The initial agitation to remove the Japanese came from California civilians, and was tainted by long-standing racism and greed. The clamor was magnified by the state’s political leaders, including Earl Warren, then California’s attorney general, and was transmitted to Washington by Lt. Gen. John DeWitt, the overall Army commander on the West Coast.
When De Witt’s request arrived at the War Department, the Army general staff vigorously opposed the action. But the Pentagon’s civilian leadership, Secretary Henry L. Stimson and Assistant Secretary John J. McCloy, were convinced of the military necessity and transmitted that view to F.D.R. Roosevelt gave the matter too little attention; if Stimson and McCloy recommended that the Japanese be evacuated, he was not going to dispute them. On Feb. 19, 1942, Roosevelt signed the executive order that they had prepared, authorizing the forcible evacuation of people of Japanese ancestry from a designated war zone along the Pacific Coast.
By presidential directive, 120,000 Japanese residents, 80,000 of whom were American citizens by birth, were taken from their homes, farms and businesses and interned at relocation sites far inland. Roosevelt showed little remorse. In March of 1942, when Henry Morgenthau Jr., the treasury secretary, told F.D.R. about the financial losses the Japanese had suffered, the president said he was “not concerned about that.” History has judged Roosevelt harshly. There is little question that he had the authority to issue the order. Whether he should have done so is another matter.

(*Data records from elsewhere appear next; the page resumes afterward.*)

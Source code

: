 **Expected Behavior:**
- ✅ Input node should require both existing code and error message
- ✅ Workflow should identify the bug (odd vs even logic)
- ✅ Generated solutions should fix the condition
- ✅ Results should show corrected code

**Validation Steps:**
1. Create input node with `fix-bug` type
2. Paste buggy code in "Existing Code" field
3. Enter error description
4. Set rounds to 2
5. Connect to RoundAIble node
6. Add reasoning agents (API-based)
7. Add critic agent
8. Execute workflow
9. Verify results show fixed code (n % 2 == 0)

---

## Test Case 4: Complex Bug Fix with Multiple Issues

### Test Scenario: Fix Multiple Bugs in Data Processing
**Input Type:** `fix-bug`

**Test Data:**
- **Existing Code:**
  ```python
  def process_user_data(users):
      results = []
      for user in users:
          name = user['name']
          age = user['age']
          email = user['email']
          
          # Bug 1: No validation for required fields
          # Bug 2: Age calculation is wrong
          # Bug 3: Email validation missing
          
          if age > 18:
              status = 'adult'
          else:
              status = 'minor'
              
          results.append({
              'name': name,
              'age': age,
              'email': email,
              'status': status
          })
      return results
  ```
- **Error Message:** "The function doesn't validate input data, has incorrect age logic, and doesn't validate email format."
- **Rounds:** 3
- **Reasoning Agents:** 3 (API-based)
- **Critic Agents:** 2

In the Korean conflict, President Harry Truman stretched his commander-in-chief power to seize and operate the nation’s steel mills. During the Vietnam War, President Richard Nixon sought to prevent The New York Times and The Washington Post from publishing the Pentagon Papers, secret documents pertaining to American military strategy that Daniel Ellsberg had stolen from the Defense Department. In neither case was national survival at risk, and in both cases the Supreme Court struck down the president’s action.
There is an old legal maxim that in time of war the laws are silent: Inter arma silent leges. But the crucial issue is the extent to which the nation is threatened. In the cases of Lincoln and Roosevelt, the survival of the United States hung in the balance. A president will be forgiven by his contemporaries, though not necessarily by later generations, for acting outside the law when that is the case. As more than one Supreme Court justice has said, the Constitution is not a suicide pact. When national survival is not threatened, however, it is essential for a chief executive to resist an unwarranted enlargement of his powers.
A national security concern does not become a war simply because it is baptized as such. President George W. Bush’s questionable use of the metaphor “war on terror” to justify indefinite detention of suspects, warrantless eavesdropping and spying on the reading habits of citizens could invite from historians even more opprobrium than they have cast on the repressive actions taken by other presidents when the survival of the United States was at risk.